**Brief:**
Run through the records and show each line that includes the string "GetReference".

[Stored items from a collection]
== == ==
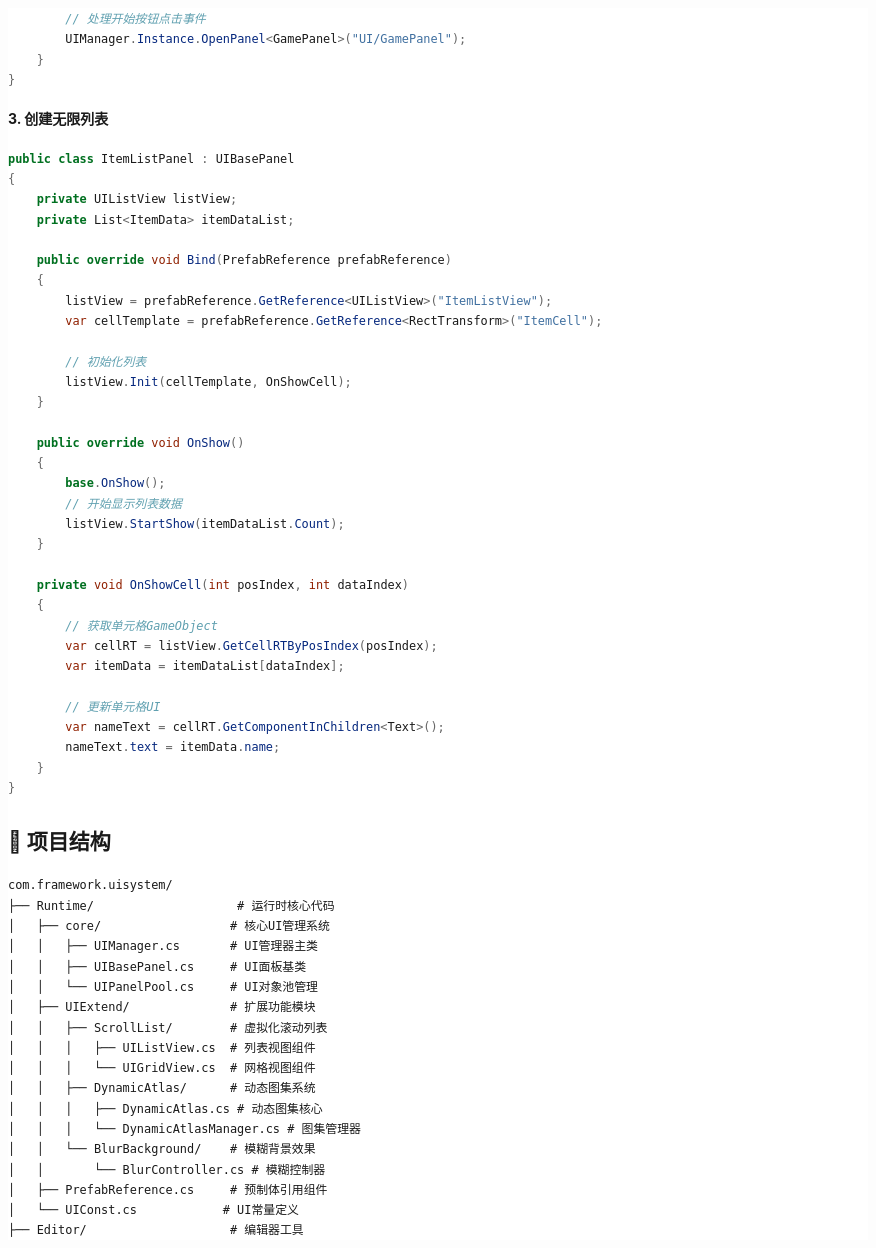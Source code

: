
 ```csharp
        // 处理开始按钮点击事件
        UIManager.Instance.OpenPanel<GamePanel>("UI/GamePanel");
    }
}
```

#### 3. 创建无限列表
```csharp
public class ItemListPanel : UIBasePanel
{
    private UIListView listView;
    private List<ItemData> itemDataList;
    
    public override void Bind(PrefabReference prefabReference)
    {
        listView = prefabReference.GetReference<UIListView>("ItemListView");
        var cellTemplate = prefabReference.GetReference<RectTransform>("ItemCell");
        
        // 初始化列表
        listView.Init(cellTemplate, OnShowCell);
    }
    
    public override void OnShow()
    {
        base.OnShow();
        // 开始显示列表数据
        listView.StartShow(itemDataList.Count);
    }
    
    private void OnShowCell(int posIndex, int dataIndex)
    {
        // 获取单元格GameObject
        var cellRT = listView.GetCellRTByPosIndex(posIndex);
        var itemData = itemDataList[dataIndex];
        
        // 更新单元格UI
        var nameText = cellRT.GetComponentInChildren<Text>();
        nameText.text = itemData.name;
    }
}
```

## 📁 项目结构

```
com.framework.uisystem/
├── Runtime/                    # 运行时核心代码
│   ├── core/                  # 核心UI管理系统
│   │   ├── UIManager.cs       # UI管理器主类
│   │   ├── UIBasePanel.cs     # UI面板基类
│   │   └── UIPanelPool.cs     # UI对象池管理
│   ├── UIExtend/              # 扩展功能模块
│   │   ├── ScrollList/        # 虚拟化滚动列表
│   │   │   ├── UIListView.cs  # 列表视图组件
│   │   │   └── UIGridView.cs  # 网格视图组件
│   │   ├── DynamicAtlas/      # 动态图集系统
│   │   │   ├── DynamicAtlas.cs # 动态图集核心
│   │   │   └── DynamicAtlasManager.cs # 图集管理器
│   │   └── BlurBackground/    # 模糊背景效果
│   │       └── BlurController.cs # 模糊控制器
│   ├── PrefabReference.cs     # 预制体引用组件
│   └── UIConst.cs            # UI常量定义
├── Editor/                    # 编辑器工具
```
== == ==
**Answer to this task:**
        listView = prefabReference.GetReference<UIListView>("ItemListView");
        var cellTemplate = prefabReference.GetReference<RectTransform>("ItemCell");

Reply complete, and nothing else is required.